(PROVIDED ENTRIES Opens)
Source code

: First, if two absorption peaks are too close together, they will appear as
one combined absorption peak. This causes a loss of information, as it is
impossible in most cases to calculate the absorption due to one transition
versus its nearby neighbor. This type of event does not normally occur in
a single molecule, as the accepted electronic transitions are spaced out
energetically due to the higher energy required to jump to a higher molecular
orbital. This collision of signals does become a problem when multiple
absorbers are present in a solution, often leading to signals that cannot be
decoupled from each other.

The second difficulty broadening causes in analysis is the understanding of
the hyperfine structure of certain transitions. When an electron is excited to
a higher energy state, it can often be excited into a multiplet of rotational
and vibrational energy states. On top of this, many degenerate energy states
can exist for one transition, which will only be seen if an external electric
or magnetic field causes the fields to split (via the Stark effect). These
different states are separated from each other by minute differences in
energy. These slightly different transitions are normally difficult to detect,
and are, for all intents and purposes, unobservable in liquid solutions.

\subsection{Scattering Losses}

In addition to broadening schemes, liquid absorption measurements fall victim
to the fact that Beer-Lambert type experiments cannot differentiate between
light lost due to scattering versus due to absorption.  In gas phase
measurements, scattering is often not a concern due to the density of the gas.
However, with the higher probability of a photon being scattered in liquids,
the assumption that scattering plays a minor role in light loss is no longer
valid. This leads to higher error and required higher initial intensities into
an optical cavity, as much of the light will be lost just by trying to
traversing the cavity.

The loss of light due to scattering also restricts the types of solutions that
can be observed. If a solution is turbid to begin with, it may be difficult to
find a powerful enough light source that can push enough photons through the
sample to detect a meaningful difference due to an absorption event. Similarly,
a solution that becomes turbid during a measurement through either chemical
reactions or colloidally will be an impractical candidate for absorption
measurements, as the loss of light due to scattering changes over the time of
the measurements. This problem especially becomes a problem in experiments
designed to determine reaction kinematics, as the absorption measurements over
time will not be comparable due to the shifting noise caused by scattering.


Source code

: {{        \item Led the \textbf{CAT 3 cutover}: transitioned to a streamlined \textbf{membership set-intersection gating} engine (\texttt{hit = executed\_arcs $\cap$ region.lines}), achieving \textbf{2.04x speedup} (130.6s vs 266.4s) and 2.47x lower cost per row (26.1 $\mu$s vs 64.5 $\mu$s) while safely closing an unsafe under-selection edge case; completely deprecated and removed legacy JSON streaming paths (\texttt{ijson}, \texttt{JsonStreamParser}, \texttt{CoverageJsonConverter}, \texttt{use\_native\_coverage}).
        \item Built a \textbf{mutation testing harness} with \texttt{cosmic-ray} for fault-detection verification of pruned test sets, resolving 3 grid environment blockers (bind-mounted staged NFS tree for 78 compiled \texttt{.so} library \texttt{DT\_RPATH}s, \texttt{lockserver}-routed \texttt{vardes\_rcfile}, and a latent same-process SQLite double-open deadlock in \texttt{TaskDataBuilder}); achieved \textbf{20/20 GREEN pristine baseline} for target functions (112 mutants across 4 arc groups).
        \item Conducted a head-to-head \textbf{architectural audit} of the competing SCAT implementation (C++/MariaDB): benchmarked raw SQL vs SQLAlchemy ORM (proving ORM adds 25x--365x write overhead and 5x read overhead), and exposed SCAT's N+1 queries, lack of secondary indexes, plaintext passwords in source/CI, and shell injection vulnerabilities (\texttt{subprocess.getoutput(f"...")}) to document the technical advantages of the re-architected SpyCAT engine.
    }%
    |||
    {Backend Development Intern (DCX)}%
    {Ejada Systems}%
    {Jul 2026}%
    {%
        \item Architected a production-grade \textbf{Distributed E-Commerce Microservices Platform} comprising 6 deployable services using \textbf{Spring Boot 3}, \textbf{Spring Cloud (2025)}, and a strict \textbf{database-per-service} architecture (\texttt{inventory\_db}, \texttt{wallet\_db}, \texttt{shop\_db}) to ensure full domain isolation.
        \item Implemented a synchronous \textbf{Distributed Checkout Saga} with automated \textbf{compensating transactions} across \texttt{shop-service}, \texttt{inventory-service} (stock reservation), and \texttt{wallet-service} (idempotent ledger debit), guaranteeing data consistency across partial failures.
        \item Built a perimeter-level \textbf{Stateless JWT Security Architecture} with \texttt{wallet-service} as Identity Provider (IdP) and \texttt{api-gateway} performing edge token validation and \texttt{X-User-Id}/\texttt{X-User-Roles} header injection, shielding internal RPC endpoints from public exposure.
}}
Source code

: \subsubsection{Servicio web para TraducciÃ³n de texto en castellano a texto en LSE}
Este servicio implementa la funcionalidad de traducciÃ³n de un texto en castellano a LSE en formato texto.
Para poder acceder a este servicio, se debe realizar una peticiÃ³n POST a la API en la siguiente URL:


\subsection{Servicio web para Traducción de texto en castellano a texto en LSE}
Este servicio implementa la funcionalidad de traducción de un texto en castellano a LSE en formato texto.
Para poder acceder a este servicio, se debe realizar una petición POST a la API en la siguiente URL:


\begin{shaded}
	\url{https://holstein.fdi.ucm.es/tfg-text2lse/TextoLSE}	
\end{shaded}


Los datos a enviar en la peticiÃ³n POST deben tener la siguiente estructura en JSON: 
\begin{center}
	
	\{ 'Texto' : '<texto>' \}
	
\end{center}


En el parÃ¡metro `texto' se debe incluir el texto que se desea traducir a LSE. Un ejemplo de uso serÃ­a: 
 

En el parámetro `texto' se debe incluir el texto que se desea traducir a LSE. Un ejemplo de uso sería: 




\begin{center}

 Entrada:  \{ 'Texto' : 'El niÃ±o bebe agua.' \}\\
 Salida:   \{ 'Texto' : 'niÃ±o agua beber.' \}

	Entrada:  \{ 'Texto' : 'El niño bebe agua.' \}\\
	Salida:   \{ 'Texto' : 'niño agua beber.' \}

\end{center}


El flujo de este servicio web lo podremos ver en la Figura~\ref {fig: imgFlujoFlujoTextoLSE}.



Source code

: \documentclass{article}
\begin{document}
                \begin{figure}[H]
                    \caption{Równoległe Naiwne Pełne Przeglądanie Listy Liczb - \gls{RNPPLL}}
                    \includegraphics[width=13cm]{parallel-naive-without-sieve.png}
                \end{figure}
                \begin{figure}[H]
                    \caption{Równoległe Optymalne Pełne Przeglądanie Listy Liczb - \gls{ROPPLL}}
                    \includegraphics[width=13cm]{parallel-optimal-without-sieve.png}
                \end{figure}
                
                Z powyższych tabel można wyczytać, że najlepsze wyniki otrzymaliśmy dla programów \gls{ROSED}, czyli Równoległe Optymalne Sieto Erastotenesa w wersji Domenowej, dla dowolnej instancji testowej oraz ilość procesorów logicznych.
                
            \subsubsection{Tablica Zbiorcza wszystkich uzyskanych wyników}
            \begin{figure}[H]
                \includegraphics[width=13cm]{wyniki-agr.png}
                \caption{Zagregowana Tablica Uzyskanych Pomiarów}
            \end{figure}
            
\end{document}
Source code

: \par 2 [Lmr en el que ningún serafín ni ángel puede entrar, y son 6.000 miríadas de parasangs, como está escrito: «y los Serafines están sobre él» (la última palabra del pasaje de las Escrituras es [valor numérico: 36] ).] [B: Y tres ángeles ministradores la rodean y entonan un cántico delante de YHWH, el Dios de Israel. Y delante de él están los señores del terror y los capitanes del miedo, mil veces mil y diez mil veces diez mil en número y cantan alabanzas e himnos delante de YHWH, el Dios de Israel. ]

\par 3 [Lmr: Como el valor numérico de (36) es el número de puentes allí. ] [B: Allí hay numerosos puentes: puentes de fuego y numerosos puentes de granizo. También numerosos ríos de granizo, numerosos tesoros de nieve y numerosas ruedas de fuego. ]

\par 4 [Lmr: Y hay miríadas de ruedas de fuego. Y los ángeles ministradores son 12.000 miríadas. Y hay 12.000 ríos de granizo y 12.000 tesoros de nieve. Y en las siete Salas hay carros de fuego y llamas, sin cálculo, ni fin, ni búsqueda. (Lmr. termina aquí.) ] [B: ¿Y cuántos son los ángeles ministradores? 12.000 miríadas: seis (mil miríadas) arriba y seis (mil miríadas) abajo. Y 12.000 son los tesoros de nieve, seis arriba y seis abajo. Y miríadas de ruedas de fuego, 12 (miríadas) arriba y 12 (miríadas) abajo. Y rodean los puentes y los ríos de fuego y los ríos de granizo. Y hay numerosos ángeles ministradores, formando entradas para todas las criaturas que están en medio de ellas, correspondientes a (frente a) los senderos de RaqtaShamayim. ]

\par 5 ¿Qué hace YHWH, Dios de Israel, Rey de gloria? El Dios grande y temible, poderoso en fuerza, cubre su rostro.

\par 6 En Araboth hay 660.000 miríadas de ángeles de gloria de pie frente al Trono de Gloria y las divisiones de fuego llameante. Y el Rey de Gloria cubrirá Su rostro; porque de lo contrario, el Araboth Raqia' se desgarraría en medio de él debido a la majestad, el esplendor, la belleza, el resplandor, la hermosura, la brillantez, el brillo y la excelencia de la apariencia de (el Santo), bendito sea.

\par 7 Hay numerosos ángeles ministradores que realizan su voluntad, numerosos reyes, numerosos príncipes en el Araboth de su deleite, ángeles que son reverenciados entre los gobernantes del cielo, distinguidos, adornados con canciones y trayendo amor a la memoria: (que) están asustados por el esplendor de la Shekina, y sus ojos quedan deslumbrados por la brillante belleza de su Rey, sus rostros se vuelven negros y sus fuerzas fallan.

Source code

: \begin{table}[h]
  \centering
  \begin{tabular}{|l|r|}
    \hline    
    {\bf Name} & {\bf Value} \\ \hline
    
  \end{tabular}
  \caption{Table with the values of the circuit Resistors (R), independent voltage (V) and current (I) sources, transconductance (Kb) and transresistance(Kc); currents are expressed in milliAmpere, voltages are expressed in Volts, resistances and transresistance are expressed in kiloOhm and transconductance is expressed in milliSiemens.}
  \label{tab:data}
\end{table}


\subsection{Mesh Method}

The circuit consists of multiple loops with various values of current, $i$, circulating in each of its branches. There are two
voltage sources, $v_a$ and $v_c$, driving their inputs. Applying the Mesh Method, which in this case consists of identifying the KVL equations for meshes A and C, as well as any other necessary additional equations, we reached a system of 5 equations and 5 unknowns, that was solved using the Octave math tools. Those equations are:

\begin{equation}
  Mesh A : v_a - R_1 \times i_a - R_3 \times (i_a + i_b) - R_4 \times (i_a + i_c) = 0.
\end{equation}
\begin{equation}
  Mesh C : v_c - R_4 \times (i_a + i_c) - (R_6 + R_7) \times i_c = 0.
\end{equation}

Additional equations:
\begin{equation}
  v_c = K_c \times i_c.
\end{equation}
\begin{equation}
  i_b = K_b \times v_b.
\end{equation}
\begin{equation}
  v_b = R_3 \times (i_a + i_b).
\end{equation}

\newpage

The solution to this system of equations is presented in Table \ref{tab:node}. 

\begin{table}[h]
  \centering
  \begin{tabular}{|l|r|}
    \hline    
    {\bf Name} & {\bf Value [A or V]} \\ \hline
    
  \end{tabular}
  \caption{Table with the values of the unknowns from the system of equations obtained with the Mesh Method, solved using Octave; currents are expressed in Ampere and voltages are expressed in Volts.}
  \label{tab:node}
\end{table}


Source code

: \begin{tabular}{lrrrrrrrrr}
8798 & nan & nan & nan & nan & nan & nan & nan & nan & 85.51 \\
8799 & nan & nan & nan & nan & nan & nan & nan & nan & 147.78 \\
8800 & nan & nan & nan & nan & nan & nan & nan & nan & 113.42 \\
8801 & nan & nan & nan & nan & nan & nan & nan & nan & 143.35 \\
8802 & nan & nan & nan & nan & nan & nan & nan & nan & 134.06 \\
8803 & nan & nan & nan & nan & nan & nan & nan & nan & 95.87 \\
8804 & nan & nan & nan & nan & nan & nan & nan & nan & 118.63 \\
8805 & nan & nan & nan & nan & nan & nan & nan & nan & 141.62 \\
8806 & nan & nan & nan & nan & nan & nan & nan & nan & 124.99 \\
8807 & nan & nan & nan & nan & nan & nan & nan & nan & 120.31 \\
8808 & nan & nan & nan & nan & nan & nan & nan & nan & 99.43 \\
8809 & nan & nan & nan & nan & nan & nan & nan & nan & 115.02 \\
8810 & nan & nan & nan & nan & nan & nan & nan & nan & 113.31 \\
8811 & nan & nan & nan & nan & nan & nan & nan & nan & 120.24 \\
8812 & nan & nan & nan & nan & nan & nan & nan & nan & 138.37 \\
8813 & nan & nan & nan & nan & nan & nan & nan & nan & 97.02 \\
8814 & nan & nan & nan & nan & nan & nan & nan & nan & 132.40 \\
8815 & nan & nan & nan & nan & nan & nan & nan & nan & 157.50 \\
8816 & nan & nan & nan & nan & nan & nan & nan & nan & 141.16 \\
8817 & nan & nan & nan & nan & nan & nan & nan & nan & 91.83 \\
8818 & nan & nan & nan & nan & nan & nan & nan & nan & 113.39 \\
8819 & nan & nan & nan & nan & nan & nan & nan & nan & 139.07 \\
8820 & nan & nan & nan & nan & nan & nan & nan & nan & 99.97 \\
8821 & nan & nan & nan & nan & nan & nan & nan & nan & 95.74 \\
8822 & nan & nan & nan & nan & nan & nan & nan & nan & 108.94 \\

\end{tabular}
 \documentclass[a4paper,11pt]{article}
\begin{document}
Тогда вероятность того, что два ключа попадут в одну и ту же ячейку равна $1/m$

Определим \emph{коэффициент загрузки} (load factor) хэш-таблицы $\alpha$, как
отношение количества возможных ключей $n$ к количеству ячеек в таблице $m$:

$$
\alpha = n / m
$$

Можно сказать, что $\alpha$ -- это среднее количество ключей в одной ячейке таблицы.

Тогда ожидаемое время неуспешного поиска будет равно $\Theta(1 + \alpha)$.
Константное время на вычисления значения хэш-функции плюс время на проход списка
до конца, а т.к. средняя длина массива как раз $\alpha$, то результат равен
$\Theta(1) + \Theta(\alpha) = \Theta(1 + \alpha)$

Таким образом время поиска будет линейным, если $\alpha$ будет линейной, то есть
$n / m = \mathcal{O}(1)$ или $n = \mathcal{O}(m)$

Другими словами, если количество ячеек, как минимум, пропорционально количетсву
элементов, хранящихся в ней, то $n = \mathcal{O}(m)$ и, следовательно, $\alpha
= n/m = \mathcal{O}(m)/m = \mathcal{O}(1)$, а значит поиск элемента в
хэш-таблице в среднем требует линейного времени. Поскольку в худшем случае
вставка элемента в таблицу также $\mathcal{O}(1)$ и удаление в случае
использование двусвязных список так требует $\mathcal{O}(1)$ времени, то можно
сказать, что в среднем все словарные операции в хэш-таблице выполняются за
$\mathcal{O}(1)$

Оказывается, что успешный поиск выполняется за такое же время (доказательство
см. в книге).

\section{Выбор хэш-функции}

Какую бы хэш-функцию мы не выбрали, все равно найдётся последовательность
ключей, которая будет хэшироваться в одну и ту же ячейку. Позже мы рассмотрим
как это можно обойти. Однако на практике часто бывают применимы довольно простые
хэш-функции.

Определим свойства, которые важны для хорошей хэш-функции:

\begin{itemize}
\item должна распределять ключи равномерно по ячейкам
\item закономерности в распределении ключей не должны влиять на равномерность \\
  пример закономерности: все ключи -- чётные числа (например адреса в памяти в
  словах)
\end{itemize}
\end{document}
(PROVIDED ENTRIES Closes)
DIRECTIONS FOR THIS TASK →
From the records above, retype only the lines starting at the line that contains "re-architected SpyCAT engine." and ending at the line that contains "across partial failures.", both included.

EXERCISE RESPONSE →
        \item Conducted a head-to-head \textbf{architectural audit} of the competing SCAT implementation (C++/MariaDB): benchmarked raw SQL vs SQLAlchemy ORM (proving ORM adds 25x--365x write overhead and 5x read overhead), and exposed SCAT's N+1 queries, lack of secondary indexes, plaintext passwords in source/CI, and shell injection vulnerabilities (\texttt{subprocess.getoutput(f"...")}) to document the technical advantages of the re-architected SpyCAT engine.
    }%
    |||
    {Backend Development Intern (DCX)}%
    {Ejada Systems}%
    {Jul 2026}%
    {%
        \item Architected a production-grade \textbf{Distributed E-Commerce Microservices Platform} comprising 6 deployable services using \textbf{Spring Boot 3}, \textbf{Spring Cloud (2025)}, and a strict \textbf{database-per-service} architecture (\texttt{inventory\_db}, \texttt{wallet\_db}, \texttt{shop\_db}) to ensure full domain isolation.
        \item Implemented a synchronous \textbf{Distributed Checkout Saga} with automated \textbf{compensating transactions} across \texttt{shop-service}, \texttt{inventory-service} (stock reservation), and \texttt{wallet-service} (idempotent ledger debit), guaranteeing data consistency across partial failures.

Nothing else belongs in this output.